Il y a dans Peggy Sue s’est mariée une simplicité, une pureté même, qui bouleverse. Peggy Sue, le rôle de sa vie pour Kathleen Turner, est à un tournant de sa vie d’adulte, où ses rêves de jeunesse semblent tous envolés. Revivre cette période déterminante est l’occasion de réparer les erreurs commises… « Si j’avais su alors ce que je sais aujourd’hui, j’aurais fait bien des choses autrement. »… Hmm… Mais Peggy Sue s’est mariée, c’est un fait établi, presque historique.

Confronter la femme riche de son expérience à son univers d’adolescente donne beaucoup de moments légers, d’autres graves, mais surtout une émotion constante qui nous ramène à notre propre nostalgie. Peggy Sue incapable de parler à cette grand-mère qu’elle aimait tant (Maureen O’Sullivan), ou retrouvant la jeunesse oubliée de sa mère… Des moments simples, mais d’une beauté foudroyante.

C’est aussi un film sur la perception, sur ce qu’on fait de ses souvenirs. Deux plans étranges le soulignent au début et à la fin. Deux plans où la caméra fait face à un miroir, qui n’est pas vraiment là : les reflets sont remplacés par des doublures de dos, dont les mouvements ne sont pas absolument synchronisés. La vérité n’est pas toujours exactement telle qu’on se l’imagine. Les sentiments et l’émotion, eux, ne mentent pas. C’est très beau.

Solo : a Star Wars story (id.) – de Ron Howard (et Phil Lord et Chris Miller) – 2018

Posté : 14 février, 2021 @ 8:00 dans 2010-2019, FANTASTIQUE/SF, HOWARD Ron, LORD Phil, MILLER Chris | Pas de commentaires »

Solo A Star Wars Story

On peut être très excité à l’idée de découvrir la jeunesse du personnage le plus enthousiasmant de la saga Star Wars. Ou trouver que reprendre un rôle popularisé par Harrison Ford est mission impossible (Disney, laisse donc Indiana Jones tranquille). On peut être bluffé par les effets spéciaux généreux et spectaculaires. Ou trouver que la lumière crasseuse et brumeuse du film tourne vite à l’exercice de style un peu vain. On peut estimer que les morceaux de bravoure sont menés à un rythme d’enfer. Ou pointer du doigt la pauvreté des enjeux dramatiques par rapport à ceux auxquels la saga nous avait habitués.

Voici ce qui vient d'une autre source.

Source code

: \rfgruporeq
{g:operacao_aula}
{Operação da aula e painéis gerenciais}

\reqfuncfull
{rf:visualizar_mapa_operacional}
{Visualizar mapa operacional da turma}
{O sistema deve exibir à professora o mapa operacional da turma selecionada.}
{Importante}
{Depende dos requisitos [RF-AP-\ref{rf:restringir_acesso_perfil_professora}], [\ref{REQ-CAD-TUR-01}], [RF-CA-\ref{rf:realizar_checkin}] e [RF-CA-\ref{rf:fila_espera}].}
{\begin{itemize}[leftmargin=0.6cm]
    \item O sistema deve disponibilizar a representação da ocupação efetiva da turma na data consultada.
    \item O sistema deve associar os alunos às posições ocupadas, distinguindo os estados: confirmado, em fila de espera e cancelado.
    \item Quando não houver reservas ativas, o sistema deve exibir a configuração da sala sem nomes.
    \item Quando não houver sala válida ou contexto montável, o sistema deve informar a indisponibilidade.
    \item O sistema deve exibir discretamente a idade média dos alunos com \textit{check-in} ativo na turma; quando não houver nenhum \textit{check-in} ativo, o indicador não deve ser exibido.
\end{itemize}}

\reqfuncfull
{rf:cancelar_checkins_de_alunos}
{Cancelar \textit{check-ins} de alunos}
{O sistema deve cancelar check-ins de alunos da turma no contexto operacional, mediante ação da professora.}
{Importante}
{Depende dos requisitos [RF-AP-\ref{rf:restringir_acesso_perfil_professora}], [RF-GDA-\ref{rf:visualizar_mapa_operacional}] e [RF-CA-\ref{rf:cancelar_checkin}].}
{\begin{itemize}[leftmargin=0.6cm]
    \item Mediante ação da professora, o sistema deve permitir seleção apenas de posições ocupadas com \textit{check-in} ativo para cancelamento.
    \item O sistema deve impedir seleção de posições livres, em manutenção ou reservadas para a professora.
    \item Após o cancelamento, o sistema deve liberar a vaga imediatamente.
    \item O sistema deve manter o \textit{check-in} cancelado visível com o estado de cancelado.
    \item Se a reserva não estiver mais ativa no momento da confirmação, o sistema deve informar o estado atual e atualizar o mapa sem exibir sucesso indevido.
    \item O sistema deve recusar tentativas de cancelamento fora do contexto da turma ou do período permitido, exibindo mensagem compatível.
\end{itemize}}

A vrai dire, on peut penser tout ça à la fois. Et sortir de ces deux heures trente ni emballé, ni agacé. Pas même déçu, en fait, mais en se disant que, au fond, on s’en fout. Solo n’est même pas une mauvaise idée : le personnage a toujours été hyper charismatique, et son passé entouré de tas de zones sombres. Sauf que Solo n’est même pas vraiment une idée. Quitte à multiplier les films dérivés comme Disney voulait le faire (un film chaque année, alternant saga officielle et spin-off) en s’intéressant à des épisodes rapidement évoqués comme Rogue One, ou à certains personnages, le choix d’Han Solo s’imposer comme une évidence.

Mais peut-être eut-il fallu une ambition un peu plus grande que simplement mettre en image la rencontre de Solo avec Chewbacca, Lando ou le Faucon Millenium. Ne s’ajoutent à ça qu’une histoire d’amour complexe pleine de promesses pas vraiment tenues, une énième évocation du totalitarisme déjà au cœur de tous les autres films, et les ébauches de personnages intéressants d’esclaves en rébellion dans la toute dernière partie.

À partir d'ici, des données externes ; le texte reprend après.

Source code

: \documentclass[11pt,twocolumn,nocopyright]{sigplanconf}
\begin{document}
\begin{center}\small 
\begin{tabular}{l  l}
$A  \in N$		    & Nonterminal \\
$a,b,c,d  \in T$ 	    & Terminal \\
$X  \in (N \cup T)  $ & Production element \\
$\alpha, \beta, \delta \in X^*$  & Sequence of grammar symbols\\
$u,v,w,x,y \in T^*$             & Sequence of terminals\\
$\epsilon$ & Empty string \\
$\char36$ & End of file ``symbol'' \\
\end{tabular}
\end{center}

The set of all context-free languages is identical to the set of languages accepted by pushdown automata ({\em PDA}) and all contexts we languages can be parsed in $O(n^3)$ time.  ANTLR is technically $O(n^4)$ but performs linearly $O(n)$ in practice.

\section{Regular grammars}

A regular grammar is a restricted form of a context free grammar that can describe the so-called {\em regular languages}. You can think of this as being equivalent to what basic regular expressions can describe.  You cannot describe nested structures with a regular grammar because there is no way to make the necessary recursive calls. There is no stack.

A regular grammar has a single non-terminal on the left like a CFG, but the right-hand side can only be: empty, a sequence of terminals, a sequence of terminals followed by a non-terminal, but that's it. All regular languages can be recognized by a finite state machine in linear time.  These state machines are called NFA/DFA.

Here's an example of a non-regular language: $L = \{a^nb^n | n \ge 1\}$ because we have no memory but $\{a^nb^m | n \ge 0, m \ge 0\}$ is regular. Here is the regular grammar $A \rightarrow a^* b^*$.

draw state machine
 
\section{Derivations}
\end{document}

Solo, malgré sa conception chaotique (Phil Lord et Chris Miller virés en plein tournage, et remplacés par le vieux briscard Ron Howard), est un film cohérent dans son style et son rythme. Mais Alden Ehrenreich ne fait pas de miracle en reprenant le rôle de Han Solo, les sourires qu’il lance en rencontrant Chewbacca ou en s’installant aux commandes du Faucon Millenium semblant être ceux d’un fan qui réaliserait la stature du rôle qu’il tient. Et le film ne surprend jamais.

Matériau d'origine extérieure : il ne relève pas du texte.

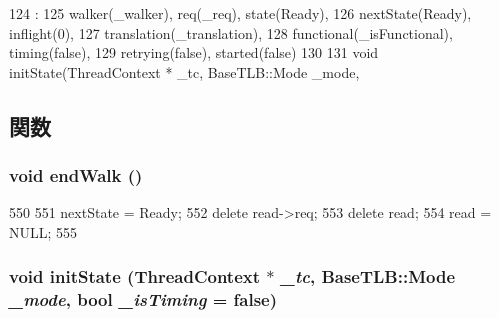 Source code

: \begin{DoxyCode}
124                                                                  :
125                         walker(_walker), req(_req), state(Ready),
126                         nextState(Ready), inflight(0),
127                         translation(_translation),
128                         functional(_isFunctional), timing(false),
129                         retrying(false), started(false)
130             {
131             }
            void initState(ThreadContext * _tc, BaseTLB::Mode _mode,
\end{DoxyCode}


\subsection{関数}
\hypertarget{classX86ISA_1_1Walker_1_1WalkerState_a040477c57c479fb61edb65bd58ca19d9}{
\subsubsection[{endWalk}]{\setlength{\rightskip}{0pt plus 5cm}void endWalk ()}}
\label{classX86ISA_1_1Walker_1_1WalkerState_a040477c57c479fb61edb65bd58ca19d9}



\begin{DoxyCode}
550 {
551     nextState = Ready;
552     delete read->req;
553     delete read;
554     read = NULL;
555 }
\end{DoxyCode}
\hypertarget{classX86ISA_1_1Walker_1_1WalkerState_a92aeb88528be9893c2e8fe61629fc942}{
\subsubsection[{initState}]{\setlength{\rightskip}{0pt plus 5cm}void initState ({\bf ThreadContext} $\ast$ {\em \_\-tc}, \/  {\bf BaseTLB::Mode} {\em \_\-mode}, \/  bool {\em \_\-isTiming} = {\ttfamily false})}}
\label{classX86ISA_1_1Walker_1_1WalkerState_a92aeb88528be9893c2e8fe61629fc942}



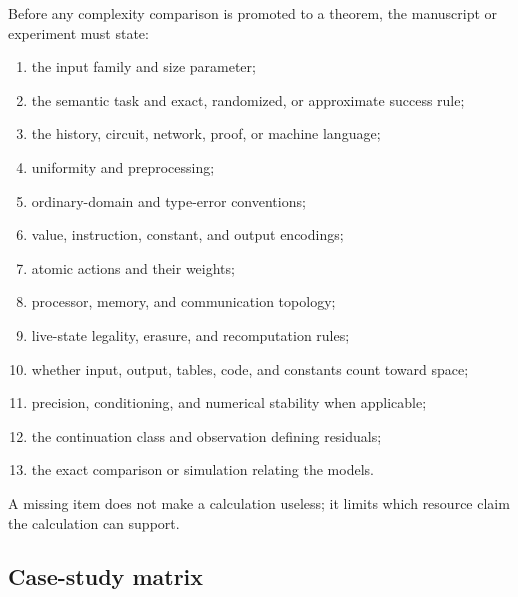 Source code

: Before any complexity comparison is promoted to a theorem, the manuscript or
experiment must state:

\begin{enumerate}
  \item the input family and size parameter;
  \item the semantic task and exact, randomized, or approximate success rule;
  \item the history, circuit, network, proof, or machine language;
  \item uniformity and preprocessing;
  \item ordinary-domain and type-error conventions;
  \item value, instruction, constant, and output encodings;
  \item atomic actions and their weights;
  \item processor, memory, and communication topology;
  \item live-state legality, erasure, and recomputation rules;
  \item whether input, output, tables, code, and constants count toward space;
  \item precision, conditioning, and numerical stability when applicable;
  \item the continuation class and observation defining residuals;
  \item the exact comparison or simulation relating the models.
\end{enumerate}

A missing item does not make a calculation useless; it limits which resource
claim the calculation can support.

\subsection{Case-study matrix}

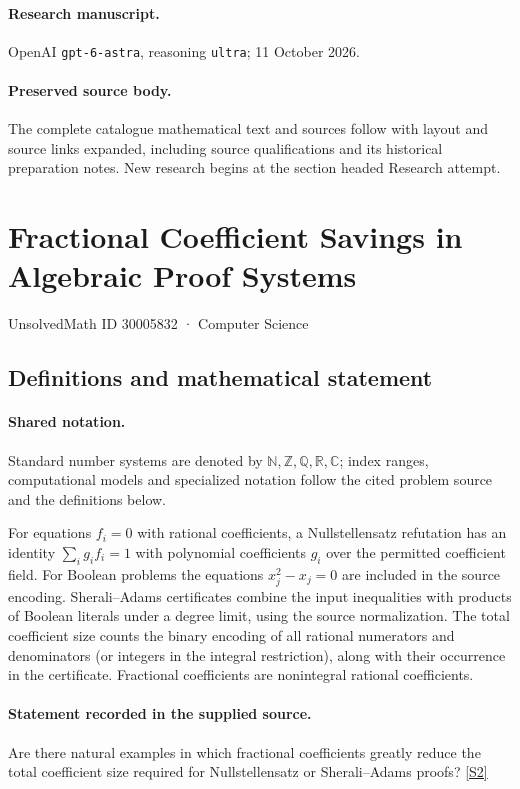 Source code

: \documentclass[11pt]{article}
\begin{document}
\paragraph{Research manuscript.} OpenAI \texttt{gpt-6-astra}, reasoning \texttt{ultra}; 11 October 2026.
\paragraph{Preserved source body.} The complete catalogue mathematical text and sources follow with layout and source links expanded, including source qualifications and its historical preparation notes. New research begins at the section headed Research attempt.

\section{Fractional Coefficient Savings in Algebraic Proof Systems}\label{30005832}
{\small UnsolvedMath ID 30005832 · Computer Science}
\subsection{Definitions and mathematical statement}

\paragraph{Shared notation.}Standard number systems are denoted by $\mathbb N,\mathbb Z,\mathbb Q,\mathbb R,\mathbb C$; index ranges, computational models and specialized notation follow the cited problem source and the definitions below.


For equations $f_i=0$ with rational coefficients, a Nullstellensatz refutation has an identity $\sum_i g_i f_i=1$ with polynomial coefficients $g_i$ over the permitted coefficient field. For Boolean problems the equations $x_j^2-x_j=0$ are included in the source encoding. Sherali--Adams certificates combine the input inequalities with products of Boolean literals under a degree limit, using the source normalization. The total coefficient size counts the binary encoding of all rational numerators and denominators (or integers in the integral restriction), along with their occurrence in the certificate. Fractional coefficients are nonintegral rational coefficients.
\paragraph{Statement recorded in the supplied source.}
Are there natural examples in which fractional coefficients greatly reduce the total coefficient size required for Nullstellensatz or Sherali–Adams proofs? \href{https://doi.org/10.4171/owr/2024/15}{[S2]}
\end{document}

Efficace, haletant même parfois, mais vain : le film ne fait des pauses dans une action frénétique que pour lancer des clins d’œil aux épisodes précédents de la saga. D’ailleurs, même les scènes d’action ont le côté « redite » du réalisateur trop contraint par ses modèles. On retiendra surtout une séquence vertigineuse sur le toit d’un train lancé à toute vitesse dans des paysages de montagnes enneigés, et une autre plus modeste et tout aussi dramatique à la douane, digne d’un film sur la guerre froide.